GovTrack.us
- Website type: Tracking activities of Congress
- Available in: English
- Owners: Civic Impulse, LLC and Joshua Tauberer
- Revenue: For-profit
- Website: www.govtrack.us
- Launched: 2004
- Current status: Active
- Content license: Copyleft

= GovTrack =

Website that tracks U.S. Congress members, bills

GovTrack.us is a website developed by then-student Joshua Tauberer. It is based in Washington, D.C., and was launched as a hobby. It enables its users to track the bills and members of the United States Congress. Users can add trackers to certain bills, thereby narrowing the scope of the information they receive. The website collects data on members of Congress, allowing users to check members' voting records and attendance relative to their peers. It propagates the ideology of increasing transparency in the government and building better communication between the general public and the government.

==History==
Tauberer started govtrack.us when he was a student at Princeton University. In 2005, GovTrack was the first to make U.S. federal legislative information comprehensively available in an open, structured data format for researchers, journalists, other public interest projects, and anyone to freely reuse for any purpose. Their data was the basis for dozens of other open government projects, including major projects of the Sunlight Foundation and investigative stories at major news publications, and its data offering continued until 2017, when the U.S. Congress began publishing open, structured data itself.

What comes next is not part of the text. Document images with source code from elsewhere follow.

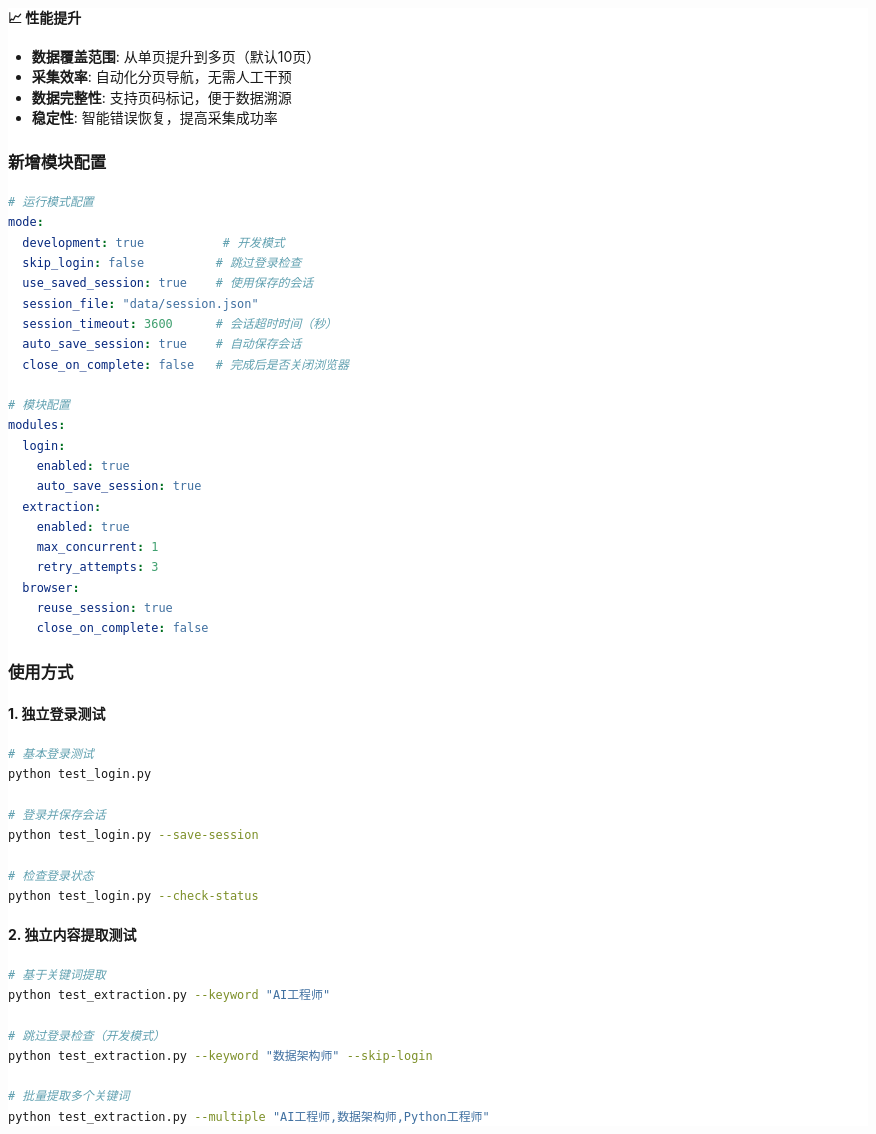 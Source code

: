 #### 📈 性能提升

- **数据覆盖范围**: 从单页提升到多页（默认10页）
- **采集效率**: 自动化分页导航，无需人工干预
- **数据完整性**: 支持页码标记，便于数据溯源
- **稳定性**: 智能错误恢复，提高采集成功率

### 新增模块配置

```yaml
# 运行模式配置
mode:
  development: true           # 开发模式
  skip_login: false          # 跳过登录检查
  use_saved_session: true    # 使用保存的会话
  session_file: "data/session.json"
  session_timeout: 3600      # 会话超时时间（秒）
  auto_save_session: true    # 自动保存会话
  close_on_complete: false   # 完成后是否关闭浏览器

# 模块配置
modules:
  login:
    enabled: true
    auto_save_session: true
  extraction:
    enabled: true
    max_concurrent: 1
    retry_attempts: 3
  browser:
    reuse_session: true
    close_on_complete: false
```

### 使用方式

#### 1. 独立登录测试
```bash
# 基本登录测试
python test_login.py

# 登录并保存会话
python test_login.py --save-session

# 检查登录状态
python test_login.py --check-status
```

#### 2. 独立内容提取测试
```bash
# 基于关键词提取
python test_extraction.py --keyword "AI工程师"

# 跳过登录检查（开发模式）
python test_extraction.py --keyword "数据架构师" --skip-login

# 批量提取多个关键词
python test_extraction.py --multiple "AI工程师,数据架构师,Python工程师"
```
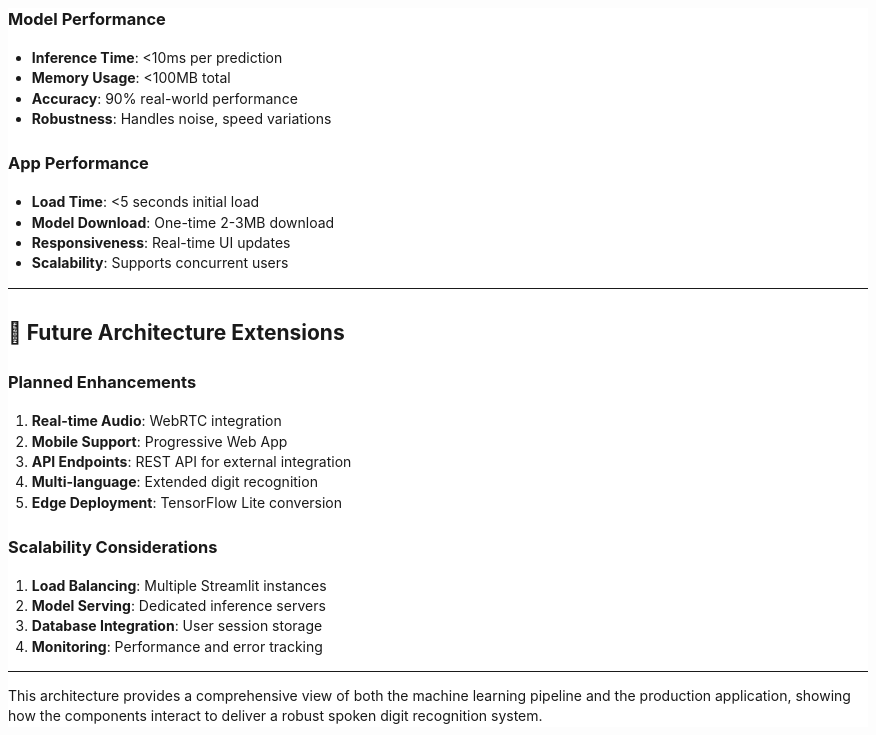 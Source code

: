 ### **Model Performance**

- **Inference Time**: <10ms per prediction
- **Memory Usage**: <100MB total
- **Accuracy**: 90% real-world performance
- **Robustness**: Handles noise, speed variations

### **App Performance**

- **Load Time**: <5 seconds initial load
- **Model Download**: One-time 2-3MB download
- **Responsiveness**: Real-time UI updates
- **Scalability**: Supports concurrent users

---

## 🔮 Future Architecture Extensions

### **Planned Enhancements**

1. **Real-time Audio**: WebRTC integration
2. **Mobile Support**: Progressive Web App
3. **API Endpoints**: REST API for external integration
4. **Multi-language**: Extended digit recognition
5. **Edge Deployment**: TensorFlow Lite conversion

### **Scalability Considerations**

1. **Load Balancing**: Multiple Streamlit instances
2. **Model Serving**: Dedicated inference servers
3. **Database Integration**: User session storage
4. **Monitoring**: Performance and error tracking

---

This architecture provides a comprehensive view of both the machine learning pipeline and the production application, showing how the components interact to deliver a robust spoken digit recognition system.
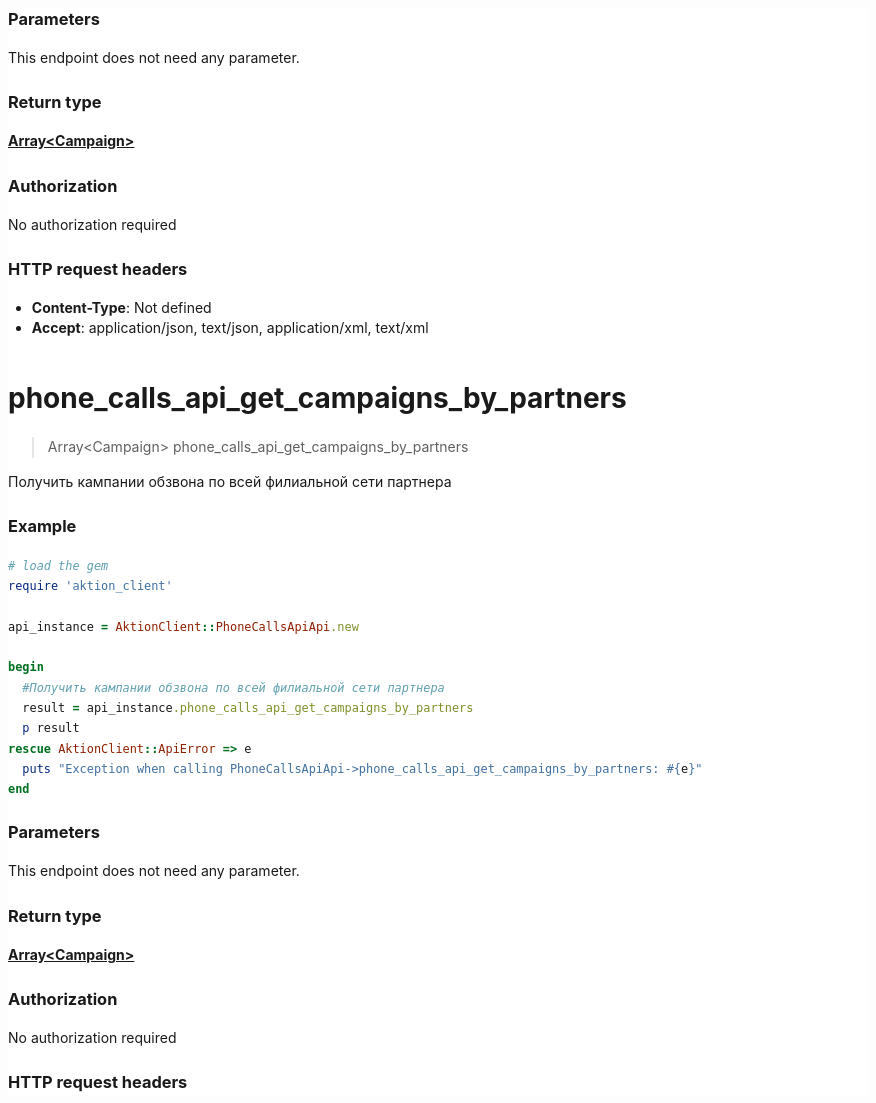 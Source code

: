### Parameters
This endpoint does not need any parameter.

### Return type

[**Array&lt;Campaign&gt;**](Campaign.md)

### Authorization

No authorization required

### HTTP request headers

 - **Content-Type**: Not defined
 - **Accept**: application/json, text/json, application/xml, text/xml



# **phone_calls_api_get_campaigns_by_partners**
> Array&lt;Campaign&gt; phone_calls_api_get_campaigns_by_partners

Получить кампании обзвона по всей филиальной сети партнера

### Example
```ruby
# load the gem
require 'aktion_client'

api_instance = AktionClient::PhoneCallsApiApi.new

begin
  #Получить кампании обзвона по всей филиальной сети партнера
  result = api_instance.phone_calls_api_get_campaigns_by_partners
  p result
rescue AktionClient::ApiError => e
  puts "Exception when calling PhoneCallsApiApi->phone_calls_api_get_campaigns_by_partners: #{e}"
end
```

### Parameters
This endpoint does not need any parameter.

### Return type

[**Array&lt;Campaign&gt;**](Campaign.md)

### Authorization

No authorization required

### HTTP request headers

The website was briefly "on pause" in September 2020 in protest of then-President Donald Trump's refusal to commit to a peaceful transition of power regarding the 2020 U.S. Presidential Election.

== Legislator report cards ==
Since 2004, GovTrack had published specific legislator report cards ranking Senators based who their bill co-sponsors were. Most of the rankings on their cards included more than one year of data, except for 2013, 2015, 2017, and 2019 which only used one year of data. In 2020, GovTrack stopped publishing single-year rankings and only published the more reliable and more statistically-significant multi-year rankings. In July 2024, GovTrack retracted these four single-year report cards.

Republicans had been citing the single-year 2019 ranking that labeled Kamala Harris as the most liberal senator in criticism of her in 2020 and 2024. The two-year rating for 2019 and 2020 combined had her as the most liberal "Democratic senator," with Independent Bernie Sanders as the most liberal senator, which, published in 2021, has also been cited during the 2024 Presidential campaign.

==Reception==
GovTrack was cited by Clyde Haberman in The New York Times, and was mentioned as striving to help educate voters about legislation by The San Francisco Chronicle. The student wire service University Wire said the site was making it easy for people to learn about the government.

A survey conducted showed that GovTrack helped raise awareness among common citizens through their report card for each legislative year since 2013.